If you take helium gas and you cool it at atmospheric pressure to 4.2 K it becomes a liquid. Keep cooling to 2.2 K and the helium enters its superfluid phase, called helium II.
Superfluid helium has several very useful properties and is used in science and technology in multi-tonne quantities today. In particular, helium II is an exceptionally good conductor of heat and this combined with its low temperature means that the superfluid is ideal for cooling components made from superconducting materials.
To learn more about how helium II is used in science and industry, Physics World spoke to John Weisend II who is a senior accelerator engineer at the European Spallation Source and an adjunct professor of engineering at Lund University in Sweden. He is author of Superfluid: How a Quantum Fluid Revolutionized Modern Science and he shares his passion for helium II with Hamish Johnston.
The largest use of helium II is currently in particle accelerators, how is it used at these facilities?

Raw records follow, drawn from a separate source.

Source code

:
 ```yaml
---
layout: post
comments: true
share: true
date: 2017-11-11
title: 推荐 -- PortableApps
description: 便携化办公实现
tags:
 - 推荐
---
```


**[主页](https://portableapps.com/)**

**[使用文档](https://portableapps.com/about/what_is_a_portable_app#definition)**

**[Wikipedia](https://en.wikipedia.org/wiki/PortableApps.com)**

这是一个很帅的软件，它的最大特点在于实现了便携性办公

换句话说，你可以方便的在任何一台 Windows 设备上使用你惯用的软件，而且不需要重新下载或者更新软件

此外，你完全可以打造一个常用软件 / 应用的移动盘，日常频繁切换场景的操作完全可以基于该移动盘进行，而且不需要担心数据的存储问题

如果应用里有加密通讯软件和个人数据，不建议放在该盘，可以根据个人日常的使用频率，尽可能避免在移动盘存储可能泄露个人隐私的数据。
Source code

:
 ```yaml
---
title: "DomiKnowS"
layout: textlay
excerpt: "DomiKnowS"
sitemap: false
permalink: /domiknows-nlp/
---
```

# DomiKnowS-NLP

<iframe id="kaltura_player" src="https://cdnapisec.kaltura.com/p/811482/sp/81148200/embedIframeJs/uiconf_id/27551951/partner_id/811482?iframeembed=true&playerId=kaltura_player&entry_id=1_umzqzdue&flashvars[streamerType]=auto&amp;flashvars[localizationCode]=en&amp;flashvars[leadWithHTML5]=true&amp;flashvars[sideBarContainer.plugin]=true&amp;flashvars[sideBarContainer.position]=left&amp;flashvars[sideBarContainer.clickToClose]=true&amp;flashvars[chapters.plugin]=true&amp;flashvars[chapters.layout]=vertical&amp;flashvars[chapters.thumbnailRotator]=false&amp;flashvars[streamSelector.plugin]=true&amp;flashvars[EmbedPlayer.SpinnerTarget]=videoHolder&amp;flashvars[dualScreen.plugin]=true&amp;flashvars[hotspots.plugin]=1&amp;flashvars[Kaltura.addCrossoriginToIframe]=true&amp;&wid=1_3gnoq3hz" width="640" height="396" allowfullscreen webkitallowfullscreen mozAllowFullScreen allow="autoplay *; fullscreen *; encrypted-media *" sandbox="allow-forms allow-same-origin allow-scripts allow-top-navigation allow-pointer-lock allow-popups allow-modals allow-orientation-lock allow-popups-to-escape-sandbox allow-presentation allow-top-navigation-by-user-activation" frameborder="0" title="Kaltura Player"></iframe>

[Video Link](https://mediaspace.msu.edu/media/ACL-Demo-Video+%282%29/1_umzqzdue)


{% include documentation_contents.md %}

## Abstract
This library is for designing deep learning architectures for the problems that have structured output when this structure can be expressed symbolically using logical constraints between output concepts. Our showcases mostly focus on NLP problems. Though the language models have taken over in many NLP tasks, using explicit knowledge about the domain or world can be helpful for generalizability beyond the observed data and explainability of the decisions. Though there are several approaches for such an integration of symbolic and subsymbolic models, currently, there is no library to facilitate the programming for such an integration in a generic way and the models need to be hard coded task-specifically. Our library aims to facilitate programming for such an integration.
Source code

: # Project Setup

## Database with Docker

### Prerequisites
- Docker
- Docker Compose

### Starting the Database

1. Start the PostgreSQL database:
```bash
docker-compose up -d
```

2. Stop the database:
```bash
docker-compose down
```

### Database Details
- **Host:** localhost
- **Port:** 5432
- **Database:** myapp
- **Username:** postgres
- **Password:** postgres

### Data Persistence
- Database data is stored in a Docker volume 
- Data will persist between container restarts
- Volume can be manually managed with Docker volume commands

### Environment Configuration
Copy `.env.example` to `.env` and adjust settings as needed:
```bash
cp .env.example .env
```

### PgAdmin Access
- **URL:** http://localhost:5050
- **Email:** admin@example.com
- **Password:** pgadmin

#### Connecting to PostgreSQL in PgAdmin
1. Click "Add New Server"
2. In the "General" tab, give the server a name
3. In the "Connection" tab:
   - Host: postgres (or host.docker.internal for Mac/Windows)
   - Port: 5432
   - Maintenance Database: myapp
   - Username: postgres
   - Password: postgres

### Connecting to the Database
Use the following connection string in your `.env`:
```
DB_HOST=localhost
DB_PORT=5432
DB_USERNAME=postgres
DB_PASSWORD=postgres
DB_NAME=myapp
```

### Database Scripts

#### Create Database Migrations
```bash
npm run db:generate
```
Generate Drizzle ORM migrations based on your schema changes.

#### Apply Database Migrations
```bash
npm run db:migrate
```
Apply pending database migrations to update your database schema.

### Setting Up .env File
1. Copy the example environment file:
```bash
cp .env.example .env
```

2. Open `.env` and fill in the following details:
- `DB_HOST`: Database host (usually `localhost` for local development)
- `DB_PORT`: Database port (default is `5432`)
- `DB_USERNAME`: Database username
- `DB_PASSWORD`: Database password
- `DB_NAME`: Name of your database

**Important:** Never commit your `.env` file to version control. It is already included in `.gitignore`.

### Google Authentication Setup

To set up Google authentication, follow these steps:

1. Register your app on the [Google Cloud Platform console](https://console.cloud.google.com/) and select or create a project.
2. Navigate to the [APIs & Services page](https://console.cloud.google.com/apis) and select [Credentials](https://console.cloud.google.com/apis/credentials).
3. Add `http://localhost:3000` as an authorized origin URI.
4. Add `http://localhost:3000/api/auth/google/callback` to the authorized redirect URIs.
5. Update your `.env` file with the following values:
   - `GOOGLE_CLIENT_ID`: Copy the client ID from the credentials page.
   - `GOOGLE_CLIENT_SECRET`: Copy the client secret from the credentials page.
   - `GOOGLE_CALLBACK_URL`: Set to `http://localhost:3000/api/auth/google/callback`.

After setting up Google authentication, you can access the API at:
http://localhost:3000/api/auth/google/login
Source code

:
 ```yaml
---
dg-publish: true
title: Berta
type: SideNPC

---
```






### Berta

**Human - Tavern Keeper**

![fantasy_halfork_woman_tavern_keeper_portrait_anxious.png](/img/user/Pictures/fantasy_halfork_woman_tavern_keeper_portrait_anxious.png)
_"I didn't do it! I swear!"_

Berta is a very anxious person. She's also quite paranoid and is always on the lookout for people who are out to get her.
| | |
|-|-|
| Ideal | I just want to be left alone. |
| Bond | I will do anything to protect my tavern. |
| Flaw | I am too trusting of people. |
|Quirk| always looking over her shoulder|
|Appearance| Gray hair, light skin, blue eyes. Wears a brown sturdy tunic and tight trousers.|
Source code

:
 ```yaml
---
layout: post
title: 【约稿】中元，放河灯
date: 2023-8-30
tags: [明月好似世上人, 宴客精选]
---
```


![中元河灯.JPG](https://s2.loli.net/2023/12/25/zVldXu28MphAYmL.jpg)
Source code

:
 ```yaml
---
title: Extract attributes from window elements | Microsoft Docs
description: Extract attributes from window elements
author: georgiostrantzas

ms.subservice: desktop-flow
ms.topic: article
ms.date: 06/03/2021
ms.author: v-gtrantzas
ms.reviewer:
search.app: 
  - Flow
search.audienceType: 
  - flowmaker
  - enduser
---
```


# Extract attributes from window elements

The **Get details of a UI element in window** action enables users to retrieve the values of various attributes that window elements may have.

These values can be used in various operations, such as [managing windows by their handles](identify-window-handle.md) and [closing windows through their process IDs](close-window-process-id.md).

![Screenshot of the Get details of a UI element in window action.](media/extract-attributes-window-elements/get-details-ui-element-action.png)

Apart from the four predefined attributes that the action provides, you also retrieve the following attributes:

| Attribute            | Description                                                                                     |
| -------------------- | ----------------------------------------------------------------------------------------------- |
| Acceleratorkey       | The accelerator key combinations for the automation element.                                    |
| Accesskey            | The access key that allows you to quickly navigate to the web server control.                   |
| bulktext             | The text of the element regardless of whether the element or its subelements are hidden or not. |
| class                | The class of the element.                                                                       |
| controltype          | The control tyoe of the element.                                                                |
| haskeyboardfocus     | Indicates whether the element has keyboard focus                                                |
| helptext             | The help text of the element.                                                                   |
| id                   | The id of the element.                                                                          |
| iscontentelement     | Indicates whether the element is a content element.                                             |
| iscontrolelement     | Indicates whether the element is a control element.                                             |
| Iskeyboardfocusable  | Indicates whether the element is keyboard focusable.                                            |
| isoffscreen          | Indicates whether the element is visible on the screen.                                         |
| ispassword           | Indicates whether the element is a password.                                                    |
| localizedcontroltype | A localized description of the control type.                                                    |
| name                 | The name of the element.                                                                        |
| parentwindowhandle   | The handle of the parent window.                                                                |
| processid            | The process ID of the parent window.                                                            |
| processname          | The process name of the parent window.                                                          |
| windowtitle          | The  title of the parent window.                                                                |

Helium II has two main uses in particle accelerators. One is to cool superconducting electromagnets to temperatures below 2.2 K. These create the large magnetic fields that bend and focus particle beams. The conducting wires in these magnets are usually made from niobium–titanium, which becomes a superconductor below about 9 K. However, further cooling allows the magnets to support higher current densities and higher field strengths. As a result, almost all the magnets on the Large Hadron Collider (LHC) at CERN are cooled by helium II.
The second main use of helium II at accelerators is to cool superconducting radio-frequency (SRF) cavities, which are used to accelerate particles. These are made from niobium, which is a superconductor at temperatures below about 9 K. Again, these cavities perform much better at superfluid temperatures, where they use less energy to achieve the same acceleration.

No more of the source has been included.